Key Signs You Have a Budgeting Problem

Key Signs You Have a Budgeting Problem

Key Signs You Have a Budgeting Problem

Many people suffer from budgeting problems in their lifetimes – it’s not an uncommon ailment, but it can have consequences that permeate beyond simple inconveniences and can snowball into much larger problems.  


If you find yourself living from paycheck to paycheck and struggling to cover basic expenses, this might be an indicator that you’re suffering from a budgeting problem. You may also have other issues such as high credit card balances, a lack of emergency savings, and an inclination for overspending or impulse buying.  

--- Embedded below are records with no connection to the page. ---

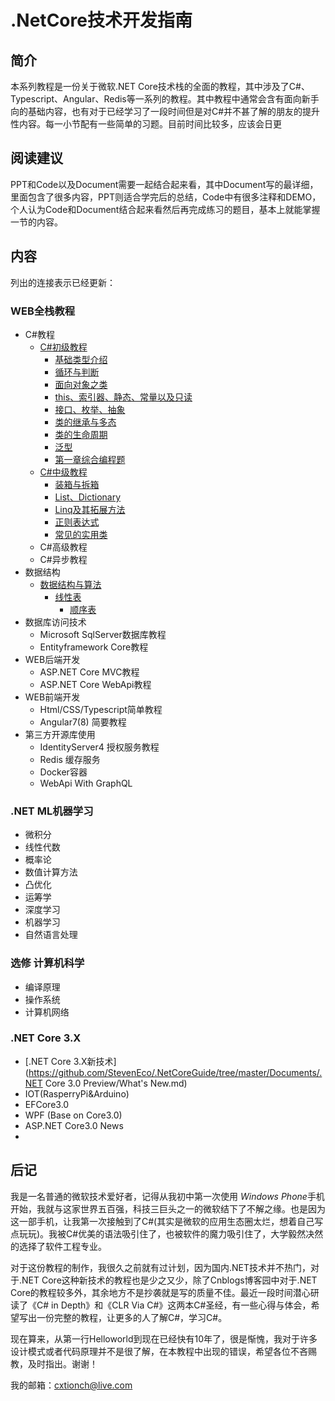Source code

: # .NetCore技术开发指南

## 简介
本系列教程是一份关于微软.NET Core技术栈的全面的教程，其中涉及了C#、Typescript、Angular、Redis等一系列的教程。其中教程中通常会含有面向新手向的基础内容，也有对于已经学习了一段时间但是对C#并不甚了解的朋友的提升性内容。每一小节配有一些简单的习题。目前时间比较多，应该会日更
## 阅读建议
PPT和Code以及Document需要一起结合起来看，其中Document写的最详细，里面包含了很多内容，PPT则适合学完后的总结，Code中有很多注释和DEMO，个人认为Code和Document结合起来看然后再完成练习的题目，基本上就能掌握一节的内容。
## 内容
列出的连接表示已经更新：
### WEB全栈教程
- C#教程
    - [C#初级教程](https://github.com/StevenEco/.NetCoreGuide/tree/master/Documents/CSharpNoteBook/Easy)
        - [基础类型介绍](https://github.com/StevenEco/.NetCoreGuide/tree/master/Documents/CSharpNoteBook/Easy/1-1基础类型.md)
        - [循环与判断](https://github.com/StevenEco/.NetCoreGuide/tree/master/Documents/CSharpNoteBook/Easy/1-2循环判断.md)
        - [面向对象之类](https://github.com/StevenEco/.NetCoreGuide/tree/master/Documents/CSharpNoteBook/Easy/1-3面向对象.md)
        - [this、索引器、静态、常量以及只读](https://github.com/StevenEco/.NetCoreGuide/tree/master/Documents/CSharpNoteBook/Easy/1-4索引器、静态、常量、this.md)
        - [接口、枚举、抽象](https://github.com/StevenEco/.NetCoreGuide/tree/master/Documents/CSharpNoteBook/Easy/1-5接口、枚举、抽象.md)
        - [类的继承与多态](https://github.com/StevenEco/.NetCoreGuide/tree/master/Documents/CSharpNoteBook/Easy/1-6多态与继承.md)
        - [类的生命周期](https://github.com/StevenEco/.NetCoreGuide/tree/master/Documents/CSharpNoteBook/Easy/1-7类的生命周期.md)
        - [泛型](https://github.com/StevenEco/.NetCoreGuide/tree/master/Documents/CSharpNoteBook/Easy/1-8泛型.md)
        - [第一章综合编程题](https://github.com/StevenEco/.NetCoreGuide/tree/master/Documents/CSharpNoteBook/Easy/第一章综合编程题.md)
    - [C#中级教程](https://github.com/StevenEco/.NetCoreGuide/tree/master/Documents/CSharpNoteBook/Middle)
        - [装箱与拆箱](https://github.com/StevenEco/.NetCoreGuide/tree/master/Documents/CSharpNoteBook/Middle/2-1装箱与拆箱.md)
        - [List、Dictionary](https://github.com/StevenEco/.NetCoreGuide/tree/master/Documents/CSharpNoteBook/Middle/2-2List.md)
        - [Linq及其拓展方法](https://github.com/StevenEco/.NetCoreGuide/tree/master/Documents/CSharpNoteBook/Middle/2-3Linq与拓展方法.md)
        - [正则表达式](https://github.com/StevenEco/.NetCoreGuide/tree/master/Documents/CSharpNoteBook/Middle/2-4正则表达式.md)
        - [常见的实用类](https://github.com/StevenEco/.NetCoreGuide/tree/master/Documents/CSharpNoteBook/Middle/2-5常见的实用类.md)
    - C#高级教程
    - C#异步教程
- 数据结构
    - [数据结构与算法](https://github.com/StevenEco/.NetCoreGuide/tree/master/Documents/DataStruct)
        - [线性表](https://github.com/StevenEco/.NetCoreGuide/tree/master/Documents/DataStruct/线性表)
            - [顺序表](https://github.com/StevenEco/.NetCoreGuide/tree/master/Documents/DataStruct/线性表/1-1顺序表.md)
- 数据库访问技术
    - Microsoft SqlServer数据库教程
    - Entityframework Core教程
- WEB后端开发
    - ASP.NET Core MVC教程
    - ASP.NET Core WebApi教程
- WEB前端开发
    - Html/CSS/Typescript简单教程
    - Angular7(8) 简要教程
- 第三方开源库使用  
    - IdentityServer4 授权服务教程
    - Redis 缓存服务
    - Docker容器
    - WebApi With GraphQL

### .NET ML机器学习
- 微积分
- 线性代数
- 概率论
- 数值计算方法
- 凸优化
- 运筹学
- 深度学习
- 机器学习
- 自然语言处理

### 选修 计算机科学
- 编译原理
- 操作系统
- 计算机网络

### .NET Core 3.X
- [.NET Core 3.X新技术](https://github.com/StevenEco/.NetCoreGuide/tree/master/Documents/.NET Core 3.0 Preview/What's New.md)
- IOT(RasperryPi&Arduino)
- EFCore3.0
- WPF (Base on Core3.0)
- ASP.NET Core3.0 News
- 
## 后记
我是一名普通的微软技术爱好者，记得从我初中第一次使用 *Windows Phone*手机开始，我就与这家世界五百强，科技三巨头之一的微软结下了不解之缘。也是因为这一部手机，让我第一次接触到了C#(其实是微软的应用生态圈太烂，想着自己写点玩玩)。我被C#优美的语法吸引住了，也被软件的魔力吸引住了，大学毅然决然的选择了软件工程专业。

对于这份教程的制作，我很久之前就有过计划，因为国内.NET技术并不热门，对于.NET Core这种新技术的教程也是少之又少，除了Cnblogs博客园中对于.NET Core的教程较多外，其余地方不是抄袭就是写的质量不佳。最近一段时间潜心研读了《C# in Depth》和《CLR Via C#》这两本C#圣经，有一些心得与体会，希望写出一份完整的教程，让更多的人了解C#，学习C#。

现在算来，从第一行Helloworld到现在已经快有10年了，很是惭愧，我对于许多设计模式或者代码原理并不是很了解，在本教程中出现的错误，希望各位不吝赐教，及时指出。谢谢！

我的邮箱：cxtionch@live.com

Budgeting problems often result in circular or self-perpetuating patterns of behaviour – for example, having a lack of funds might encourage you to take out high-interest loans that are hard to pay back. The subsequent increase in debt might encourage one to take out another loan, and the pattern continues. Ignoring these patterns of behaviour is bad for your financial health, but could also result in a poor lifestyle replete with stressors and discomfort. 


There are a variety of solutions to having budgeting problems; one of the best ways to start is to create a detailed budget for yourself. Ideally, write it up so you can have a physical copy to look at – not only is this practical, but it can also solidify the commitments in your mind once it’s committed to paper. Have a look at any unnecessary expenses you might have – dining out, subscriptions, impulse purchases, and random recreational activities are all generally considered to be non-essential. You can cross-reference your activities with your budget, and perhaps have a look at your spending history to make yourself aware of your habits. 


Another important goal to have if you’re suffering from a budgeting problem is to develop an emergency fund. This should be a priority – it will bring you financial stability and is also a great starting point when allocating your expenses, as it assists you in prioritising your spending and quantifying your habits. You may want to establish other financial goals that are particular to your circumstances – for example, you could try to pay off some debts, save for a holiday, or plan for retirement. Just like saving for an emergency fund, this helps prioritise and quantify your incomes and outcomes and can bring perspective to your priorities. If you’re consistently struggling to grapple with these financial ambitions, I’d also consider seeking some form of professional help from a financial advisor or credit counsellor.